After a string of fatal rice wine poisoning incidents in Kampot and Kandal provinces, provincial and local authorities throughout the country have collaborated to educate and train people in the skills necessary to safely produce rice wine for consumers.
Sok Kim Choeun, director of the Kampot provincial department of industry, science, technology and innovation, told The Post on May 30 that specialists had collaborated with local authorities to train and had granted licences to six families for the production of standard rice wine.
He added that unlicensed rice wine distilling-facilities in the province’s Kampong Trach district had caused at least 10 deaths and dozens of cases of illness recently. Those facilities were banned from further production temporarily because the proprietors had yet to register their business as prescribed by law.
“So far, we have trained and granted licences to six rice wine producing-families who are able to do it safely. Other producers like the ones in Kampong Trach district have yet to be granted licences as recognition that they follow safety standards,” he said.
He added that some producers in the area had been producing it safely but they had yet to receive permits. In order to ensure product quality, all producers have to clearly register their businesses and take a training course before producing rice wine for sale and consumption.
Kim Choeun continued that his department had been cooperating with specialists from the commerce ministry’s consumer protection, competition and fraud repression bureau in Kampot and the district authorities to train them in distilment techniques in 14 communes in the district.
Sok Naroeun, deputy head of the consumer protection, competition and fraud repression bureau in Kampot, told The Post that most of the producers had no official permits and almost no producers have received any prior formal technical training.
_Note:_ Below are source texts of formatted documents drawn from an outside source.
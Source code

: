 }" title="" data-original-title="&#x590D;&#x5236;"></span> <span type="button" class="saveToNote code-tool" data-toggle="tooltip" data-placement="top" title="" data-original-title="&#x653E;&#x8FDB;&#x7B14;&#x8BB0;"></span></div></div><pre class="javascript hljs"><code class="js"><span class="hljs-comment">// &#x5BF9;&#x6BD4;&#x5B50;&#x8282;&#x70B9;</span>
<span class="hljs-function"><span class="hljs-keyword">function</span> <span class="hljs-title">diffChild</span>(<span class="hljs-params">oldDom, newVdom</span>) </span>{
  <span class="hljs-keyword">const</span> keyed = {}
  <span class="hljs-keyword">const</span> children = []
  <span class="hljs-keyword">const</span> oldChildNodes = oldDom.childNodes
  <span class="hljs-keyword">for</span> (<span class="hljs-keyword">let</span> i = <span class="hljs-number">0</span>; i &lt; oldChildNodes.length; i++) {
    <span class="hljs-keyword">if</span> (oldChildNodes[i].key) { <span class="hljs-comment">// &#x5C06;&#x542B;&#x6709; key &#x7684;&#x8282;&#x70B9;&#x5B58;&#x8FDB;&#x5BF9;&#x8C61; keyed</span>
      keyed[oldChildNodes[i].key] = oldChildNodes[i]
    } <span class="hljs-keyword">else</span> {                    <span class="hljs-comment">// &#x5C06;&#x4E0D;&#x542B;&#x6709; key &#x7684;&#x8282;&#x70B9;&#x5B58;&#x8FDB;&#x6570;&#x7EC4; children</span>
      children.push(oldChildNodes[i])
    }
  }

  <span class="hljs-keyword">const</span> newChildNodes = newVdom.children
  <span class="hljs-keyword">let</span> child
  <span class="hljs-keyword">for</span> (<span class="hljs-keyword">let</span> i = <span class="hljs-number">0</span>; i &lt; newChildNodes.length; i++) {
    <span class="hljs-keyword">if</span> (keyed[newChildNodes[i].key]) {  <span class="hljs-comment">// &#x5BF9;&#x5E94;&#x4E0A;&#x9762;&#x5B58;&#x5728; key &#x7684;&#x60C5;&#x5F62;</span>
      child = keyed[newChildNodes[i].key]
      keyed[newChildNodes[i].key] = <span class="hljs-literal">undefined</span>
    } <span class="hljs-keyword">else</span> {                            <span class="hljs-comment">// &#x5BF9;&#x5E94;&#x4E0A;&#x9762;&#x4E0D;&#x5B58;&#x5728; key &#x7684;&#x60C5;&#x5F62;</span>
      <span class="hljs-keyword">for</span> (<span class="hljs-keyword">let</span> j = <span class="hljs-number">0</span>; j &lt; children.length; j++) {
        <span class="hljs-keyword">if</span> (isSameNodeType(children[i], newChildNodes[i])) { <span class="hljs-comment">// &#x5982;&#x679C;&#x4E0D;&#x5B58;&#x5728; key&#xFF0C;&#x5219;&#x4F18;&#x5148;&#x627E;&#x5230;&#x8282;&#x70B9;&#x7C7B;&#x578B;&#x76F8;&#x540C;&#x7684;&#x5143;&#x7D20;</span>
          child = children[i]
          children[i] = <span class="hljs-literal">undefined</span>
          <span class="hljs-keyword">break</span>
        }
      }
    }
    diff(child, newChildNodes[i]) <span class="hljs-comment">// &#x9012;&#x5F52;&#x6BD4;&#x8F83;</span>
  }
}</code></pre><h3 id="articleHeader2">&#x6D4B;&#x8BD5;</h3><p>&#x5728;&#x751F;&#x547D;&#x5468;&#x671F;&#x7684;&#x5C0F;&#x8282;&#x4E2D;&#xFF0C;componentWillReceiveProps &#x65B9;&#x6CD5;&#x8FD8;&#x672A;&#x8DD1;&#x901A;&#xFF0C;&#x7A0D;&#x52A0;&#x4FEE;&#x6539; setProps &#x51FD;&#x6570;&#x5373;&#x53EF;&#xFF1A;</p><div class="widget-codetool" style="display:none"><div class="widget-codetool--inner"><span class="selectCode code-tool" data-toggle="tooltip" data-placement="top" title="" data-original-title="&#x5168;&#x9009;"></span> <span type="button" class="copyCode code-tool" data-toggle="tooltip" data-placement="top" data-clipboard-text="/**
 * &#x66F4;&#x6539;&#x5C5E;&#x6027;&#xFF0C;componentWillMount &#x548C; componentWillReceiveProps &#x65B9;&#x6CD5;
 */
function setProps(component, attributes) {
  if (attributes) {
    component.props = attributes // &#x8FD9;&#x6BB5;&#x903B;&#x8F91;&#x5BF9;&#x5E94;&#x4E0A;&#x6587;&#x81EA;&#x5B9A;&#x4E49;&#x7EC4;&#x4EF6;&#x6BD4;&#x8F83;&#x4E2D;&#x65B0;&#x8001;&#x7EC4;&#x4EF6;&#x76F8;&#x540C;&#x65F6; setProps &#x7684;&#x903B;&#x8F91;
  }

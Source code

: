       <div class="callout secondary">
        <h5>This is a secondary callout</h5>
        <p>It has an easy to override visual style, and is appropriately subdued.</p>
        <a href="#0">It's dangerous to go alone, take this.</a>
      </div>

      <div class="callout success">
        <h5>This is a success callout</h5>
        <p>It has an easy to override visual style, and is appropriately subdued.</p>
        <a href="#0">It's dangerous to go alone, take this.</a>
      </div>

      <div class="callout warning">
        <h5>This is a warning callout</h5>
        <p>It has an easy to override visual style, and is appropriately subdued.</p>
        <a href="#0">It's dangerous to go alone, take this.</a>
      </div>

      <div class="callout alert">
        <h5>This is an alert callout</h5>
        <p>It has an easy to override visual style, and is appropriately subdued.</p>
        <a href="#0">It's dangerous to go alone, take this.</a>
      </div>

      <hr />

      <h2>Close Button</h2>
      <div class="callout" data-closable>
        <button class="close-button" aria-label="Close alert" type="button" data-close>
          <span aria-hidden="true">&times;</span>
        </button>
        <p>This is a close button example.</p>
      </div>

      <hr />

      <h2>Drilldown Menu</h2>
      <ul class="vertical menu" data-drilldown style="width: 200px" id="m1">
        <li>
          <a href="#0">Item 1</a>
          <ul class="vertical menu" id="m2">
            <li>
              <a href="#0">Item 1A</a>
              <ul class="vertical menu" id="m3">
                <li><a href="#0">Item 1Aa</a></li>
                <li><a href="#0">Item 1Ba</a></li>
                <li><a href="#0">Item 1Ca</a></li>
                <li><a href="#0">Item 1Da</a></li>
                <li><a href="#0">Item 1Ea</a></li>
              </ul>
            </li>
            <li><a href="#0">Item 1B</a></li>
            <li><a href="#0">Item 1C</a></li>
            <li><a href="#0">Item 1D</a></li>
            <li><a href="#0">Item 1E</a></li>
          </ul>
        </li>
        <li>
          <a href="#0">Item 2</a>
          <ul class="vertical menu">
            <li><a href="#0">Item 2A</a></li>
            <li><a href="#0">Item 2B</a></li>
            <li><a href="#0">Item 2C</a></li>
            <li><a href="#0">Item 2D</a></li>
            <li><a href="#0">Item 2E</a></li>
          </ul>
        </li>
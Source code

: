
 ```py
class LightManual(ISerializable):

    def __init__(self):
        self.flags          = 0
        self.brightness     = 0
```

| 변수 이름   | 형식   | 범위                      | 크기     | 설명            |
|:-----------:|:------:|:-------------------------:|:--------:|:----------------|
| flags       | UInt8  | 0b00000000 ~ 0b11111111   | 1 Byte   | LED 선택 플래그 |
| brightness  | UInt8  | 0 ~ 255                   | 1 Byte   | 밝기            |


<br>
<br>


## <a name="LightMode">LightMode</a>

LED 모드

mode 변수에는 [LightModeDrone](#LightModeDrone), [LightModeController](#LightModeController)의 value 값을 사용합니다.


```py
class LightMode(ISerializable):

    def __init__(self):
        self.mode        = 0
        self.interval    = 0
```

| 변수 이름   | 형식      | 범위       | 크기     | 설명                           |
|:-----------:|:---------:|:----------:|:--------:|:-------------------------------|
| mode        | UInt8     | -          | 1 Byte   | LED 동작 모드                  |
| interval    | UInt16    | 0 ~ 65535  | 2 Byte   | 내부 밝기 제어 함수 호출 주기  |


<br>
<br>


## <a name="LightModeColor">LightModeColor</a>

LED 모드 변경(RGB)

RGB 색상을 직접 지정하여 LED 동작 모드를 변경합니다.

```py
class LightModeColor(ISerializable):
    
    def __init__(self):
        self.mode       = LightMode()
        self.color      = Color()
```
They only learned to make rice wine from their parents and grandparents.
“Most of the producers and vendors are dishonest. They think only of their own profits without being concerned about the safety and lives of others. They mix methanol [with ethanol] and poison consumers, making them sick and even killing them,” he said.
Kampong Trach district governour Aun Khon said on May 30 that all of the recent poisoning patients who were admitted to the district referral hospital had now recovered and returned to their homes while the producers in Russey Srok Khang Koeut and Svay Tong Khang Koeut communes were not allowed to reopen their businesses at this time.
“For consumer safety, our police have continued to temporarily suspend all the rice wine businesses ... in the two communes until further notice,” he said.
He added that recently 20 families across 14 communes who produced the wine had applied for a training course on rice wine distilment and the specialists planned to begin the course on June 5.
Toch Sao Koy, head of the consumer protection, competition and fraud repression bureau in Kandal province, told The Post that his working group was now spreading the word, educating and training rice wine producers across Lvea Em district, where fatal rice wine poisoning were reported earlier this month.
“Wine producers need to eliminate the first wine drop and must not mix it with methanol. It poisons rice wine consumers.
“Trying to make excessive profits without considering the danger caused to others can constitute a violation of the law,” he said.